Harry Collins nodded. "Yes, as complicated. Because the only weaknesses we've observed are physical ones. We've seen enough of the ways of this new civilization to realize that.
"All of the things I hated during my lifetime have disappeared now—the crowding, the competition, the sordid self-interest, the bigotry, intolerance, prejudice. The anti-social aspects of society are gone. There is only the human race, living much closer to the concept of Utopia than I ever dreamed possible. You and the other survivors have done well, Littlejohn."
"And yet you come to kill us."
"We came for that purpose. Because we still retained the flaws and failings of our former cultures. We looked for targets to blame, for villains to hate and destroy. Instead, we found this reality.
"No, I'm not crazy, Littlejohn. And I and my fellows aren't here to execute revenge. We have returned to the original plan; the plan Leffingwell had, and my son, and all the others who worked in their own way for their dream of a better world. We come now to help you. Help you before you die—before we die."
Littlejohn looked up and sighed. "Why couldn't this have happened before?" he murmured. "It's too late now."
"But it isn't too late. My friends are here. They are telling your fellow council-members the same thing right now. We may be old, but we can still impart what we have learned. There are any number of technological developments to be made. We can help you to increase your use of atomic power. There's soil reclamation and irrigation projects and biological techniques—"
"You said it yourself," Littlejohn whispered. "We're a dying race. That's the primary problem. And it's an insoluble one. Just this afternoon—" And he told him about the interview with Thurmon.

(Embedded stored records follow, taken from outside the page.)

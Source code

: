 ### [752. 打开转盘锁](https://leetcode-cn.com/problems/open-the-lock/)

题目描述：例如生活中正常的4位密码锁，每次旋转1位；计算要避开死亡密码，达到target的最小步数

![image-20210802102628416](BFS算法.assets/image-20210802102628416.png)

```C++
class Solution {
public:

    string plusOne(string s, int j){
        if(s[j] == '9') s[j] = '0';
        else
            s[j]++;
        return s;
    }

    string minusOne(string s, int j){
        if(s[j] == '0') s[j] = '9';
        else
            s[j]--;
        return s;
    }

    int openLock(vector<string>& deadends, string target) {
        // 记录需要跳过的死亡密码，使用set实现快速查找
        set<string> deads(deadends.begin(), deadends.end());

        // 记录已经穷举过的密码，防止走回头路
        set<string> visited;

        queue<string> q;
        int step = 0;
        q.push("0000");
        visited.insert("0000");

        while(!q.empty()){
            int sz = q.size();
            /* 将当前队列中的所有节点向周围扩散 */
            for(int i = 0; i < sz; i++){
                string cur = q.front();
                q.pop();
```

"Don't you understand?" Littlejohn concluded. "We have no solution for survival. We're paying the price now because for a while we wouldn't heed history. We tried to defeat Nature and in the end Nature has defeated us. Because we would not render unto Caesar the things which are—"

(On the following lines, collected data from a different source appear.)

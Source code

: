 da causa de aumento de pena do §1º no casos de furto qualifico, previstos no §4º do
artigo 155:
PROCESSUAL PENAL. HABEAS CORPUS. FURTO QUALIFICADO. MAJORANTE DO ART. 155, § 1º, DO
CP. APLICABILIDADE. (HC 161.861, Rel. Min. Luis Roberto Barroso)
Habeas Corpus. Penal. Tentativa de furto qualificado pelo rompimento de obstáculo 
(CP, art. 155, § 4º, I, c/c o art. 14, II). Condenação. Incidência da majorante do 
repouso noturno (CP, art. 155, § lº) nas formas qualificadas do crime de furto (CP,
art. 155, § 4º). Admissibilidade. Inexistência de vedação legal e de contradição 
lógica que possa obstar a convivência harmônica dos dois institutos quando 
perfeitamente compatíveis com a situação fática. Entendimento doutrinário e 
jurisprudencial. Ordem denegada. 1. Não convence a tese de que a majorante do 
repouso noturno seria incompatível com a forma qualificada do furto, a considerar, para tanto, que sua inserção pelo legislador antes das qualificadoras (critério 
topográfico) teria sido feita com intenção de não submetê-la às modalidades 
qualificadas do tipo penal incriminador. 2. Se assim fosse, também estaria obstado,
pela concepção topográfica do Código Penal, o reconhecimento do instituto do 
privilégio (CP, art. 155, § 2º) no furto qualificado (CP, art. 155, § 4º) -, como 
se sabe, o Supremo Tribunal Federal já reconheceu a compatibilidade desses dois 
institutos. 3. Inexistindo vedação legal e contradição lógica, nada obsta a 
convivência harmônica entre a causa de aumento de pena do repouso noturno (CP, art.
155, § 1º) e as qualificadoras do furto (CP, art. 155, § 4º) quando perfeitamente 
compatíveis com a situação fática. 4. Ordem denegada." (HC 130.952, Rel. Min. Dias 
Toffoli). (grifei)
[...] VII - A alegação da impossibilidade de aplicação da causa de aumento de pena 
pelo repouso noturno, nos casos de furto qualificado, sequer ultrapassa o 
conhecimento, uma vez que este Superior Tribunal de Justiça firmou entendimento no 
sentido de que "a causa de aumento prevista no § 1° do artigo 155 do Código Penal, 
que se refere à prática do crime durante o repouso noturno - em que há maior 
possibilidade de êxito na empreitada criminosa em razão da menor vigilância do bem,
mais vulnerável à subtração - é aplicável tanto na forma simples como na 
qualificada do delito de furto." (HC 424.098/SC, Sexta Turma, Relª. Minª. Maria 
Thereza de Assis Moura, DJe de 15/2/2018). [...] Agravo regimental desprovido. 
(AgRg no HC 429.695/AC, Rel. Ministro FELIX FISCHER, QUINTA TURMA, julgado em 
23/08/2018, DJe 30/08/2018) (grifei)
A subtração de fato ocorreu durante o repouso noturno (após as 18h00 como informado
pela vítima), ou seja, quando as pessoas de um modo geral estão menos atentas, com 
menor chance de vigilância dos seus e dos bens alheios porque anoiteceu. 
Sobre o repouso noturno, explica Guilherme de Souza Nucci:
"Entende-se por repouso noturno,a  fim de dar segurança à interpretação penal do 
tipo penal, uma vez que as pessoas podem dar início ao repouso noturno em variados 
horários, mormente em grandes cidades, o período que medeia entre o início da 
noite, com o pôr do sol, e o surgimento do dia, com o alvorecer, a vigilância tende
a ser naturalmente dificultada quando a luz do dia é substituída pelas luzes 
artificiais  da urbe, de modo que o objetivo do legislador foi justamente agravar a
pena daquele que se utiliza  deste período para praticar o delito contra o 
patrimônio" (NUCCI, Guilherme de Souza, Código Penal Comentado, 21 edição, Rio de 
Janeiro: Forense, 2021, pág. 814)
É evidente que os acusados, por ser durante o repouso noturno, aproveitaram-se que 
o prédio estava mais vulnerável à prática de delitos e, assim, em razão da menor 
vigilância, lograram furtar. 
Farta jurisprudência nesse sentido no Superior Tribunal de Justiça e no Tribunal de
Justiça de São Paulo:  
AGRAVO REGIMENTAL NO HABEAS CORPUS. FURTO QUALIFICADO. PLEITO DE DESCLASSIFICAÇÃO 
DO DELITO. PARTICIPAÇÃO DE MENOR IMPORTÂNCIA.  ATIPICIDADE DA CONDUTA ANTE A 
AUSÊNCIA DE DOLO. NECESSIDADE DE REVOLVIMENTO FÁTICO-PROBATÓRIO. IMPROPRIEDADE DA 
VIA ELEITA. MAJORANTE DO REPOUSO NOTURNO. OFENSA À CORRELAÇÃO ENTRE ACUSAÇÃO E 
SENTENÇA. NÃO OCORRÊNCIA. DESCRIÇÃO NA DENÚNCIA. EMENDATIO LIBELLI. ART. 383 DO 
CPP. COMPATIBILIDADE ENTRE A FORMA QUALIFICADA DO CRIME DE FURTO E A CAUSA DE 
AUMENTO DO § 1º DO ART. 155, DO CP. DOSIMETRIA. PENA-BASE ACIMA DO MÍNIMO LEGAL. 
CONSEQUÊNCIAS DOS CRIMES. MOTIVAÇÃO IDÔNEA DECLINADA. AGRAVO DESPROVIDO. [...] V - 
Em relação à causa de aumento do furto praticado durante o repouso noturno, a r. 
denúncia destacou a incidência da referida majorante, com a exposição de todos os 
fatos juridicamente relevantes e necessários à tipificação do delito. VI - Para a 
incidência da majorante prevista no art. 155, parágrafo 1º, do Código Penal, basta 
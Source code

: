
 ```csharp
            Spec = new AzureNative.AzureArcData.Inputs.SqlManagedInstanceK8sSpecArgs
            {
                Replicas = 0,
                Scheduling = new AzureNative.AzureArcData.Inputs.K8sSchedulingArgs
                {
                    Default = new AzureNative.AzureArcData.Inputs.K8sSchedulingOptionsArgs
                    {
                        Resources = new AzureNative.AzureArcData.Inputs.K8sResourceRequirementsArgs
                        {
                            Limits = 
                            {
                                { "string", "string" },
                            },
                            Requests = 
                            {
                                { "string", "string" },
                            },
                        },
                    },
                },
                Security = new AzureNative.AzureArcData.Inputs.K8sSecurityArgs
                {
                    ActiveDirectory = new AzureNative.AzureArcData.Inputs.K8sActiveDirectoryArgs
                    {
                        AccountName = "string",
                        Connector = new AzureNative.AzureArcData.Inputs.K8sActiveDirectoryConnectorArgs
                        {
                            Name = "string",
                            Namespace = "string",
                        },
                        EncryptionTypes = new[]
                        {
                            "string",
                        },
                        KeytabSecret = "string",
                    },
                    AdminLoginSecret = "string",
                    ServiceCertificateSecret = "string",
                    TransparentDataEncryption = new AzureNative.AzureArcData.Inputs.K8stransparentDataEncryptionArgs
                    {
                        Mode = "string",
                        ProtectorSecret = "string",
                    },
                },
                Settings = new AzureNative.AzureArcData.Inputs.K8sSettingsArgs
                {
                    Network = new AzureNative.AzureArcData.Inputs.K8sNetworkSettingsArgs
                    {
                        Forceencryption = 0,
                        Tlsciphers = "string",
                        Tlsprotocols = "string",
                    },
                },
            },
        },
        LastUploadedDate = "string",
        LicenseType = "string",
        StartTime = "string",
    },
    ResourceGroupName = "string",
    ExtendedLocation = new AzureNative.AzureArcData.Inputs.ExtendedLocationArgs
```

Harry Collins smiled. "That's it," he said.
"What?"
"Caesar. That's the answer. Your own medical men must have records. I know, because I learned medicine from my son. There used to be an operation, in the old days, called a caesarean section—used on normal women and on dwarfs and midgets too, in childbirth. If your problem is how to deliver normal children safely, the technique can be revived. Get hold of some of your people. Let's see what data you have on this. I'll be glad to furnish instruction—"
There was excitement after that. Too much excitement for Littlejohn. By the time the council had assembled in emergency session, by the time plans were formulated and he returned to his own dwelling in the helicopter, he was completely exhausted. Only the edge of elation sustained him; the realization that a solution had been found.

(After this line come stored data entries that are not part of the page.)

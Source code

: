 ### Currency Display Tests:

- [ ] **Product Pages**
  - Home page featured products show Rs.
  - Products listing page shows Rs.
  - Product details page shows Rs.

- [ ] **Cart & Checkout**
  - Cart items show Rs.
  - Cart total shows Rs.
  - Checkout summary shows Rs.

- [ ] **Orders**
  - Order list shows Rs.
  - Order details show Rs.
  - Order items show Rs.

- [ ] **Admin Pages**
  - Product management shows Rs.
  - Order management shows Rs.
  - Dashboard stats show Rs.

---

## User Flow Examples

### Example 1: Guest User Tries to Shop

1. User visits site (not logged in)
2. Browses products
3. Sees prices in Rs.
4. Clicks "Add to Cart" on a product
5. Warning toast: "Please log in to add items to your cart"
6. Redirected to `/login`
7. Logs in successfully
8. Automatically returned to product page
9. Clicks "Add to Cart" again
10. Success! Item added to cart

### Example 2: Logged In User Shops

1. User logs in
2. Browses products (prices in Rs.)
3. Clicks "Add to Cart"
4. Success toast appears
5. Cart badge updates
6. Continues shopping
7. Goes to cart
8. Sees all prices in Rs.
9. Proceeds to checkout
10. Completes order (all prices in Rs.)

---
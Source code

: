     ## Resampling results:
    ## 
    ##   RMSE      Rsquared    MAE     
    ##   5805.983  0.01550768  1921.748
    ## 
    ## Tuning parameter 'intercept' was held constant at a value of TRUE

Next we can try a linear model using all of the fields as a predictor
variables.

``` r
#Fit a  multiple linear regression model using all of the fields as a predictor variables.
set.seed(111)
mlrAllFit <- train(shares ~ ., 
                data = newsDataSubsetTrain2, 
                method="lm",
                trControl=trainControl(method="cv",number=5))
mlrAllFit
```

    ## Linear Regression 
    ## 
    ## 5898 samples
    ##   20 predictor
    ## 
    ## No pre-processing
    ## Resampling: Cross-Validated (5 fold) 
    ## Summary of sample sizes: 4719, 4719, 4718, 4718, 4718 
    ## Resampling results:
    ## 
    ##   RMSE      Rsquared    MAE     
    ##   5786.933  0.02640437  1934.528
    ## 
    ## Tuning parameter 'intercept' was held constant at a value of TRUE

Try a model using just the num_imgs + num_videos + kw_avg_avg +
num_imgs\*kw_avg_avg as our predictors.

As he sank into slumber he knew that he would sleep the clock around.
And so would Harry Collins. The old man and his companions, now guests of the council, had been temporarily quartered in the council-chambers. It was the only structure large enough to house them and even so they had to sleep on the floor. But it was sufficient comfort for the moment.
It was many hours before Harry Collins awoke. His waking was automatic, for the tiny telescreen at the end of the council room glowed suddenly, and the traditional voice chirped forth to interrupt his slumber.
"Good morning," said the voice. "It's a beautiful day in New Chicagee!"
Harry stared at the screen and then he smiled.
"Yes," he murmured. "But tomorrow will be better."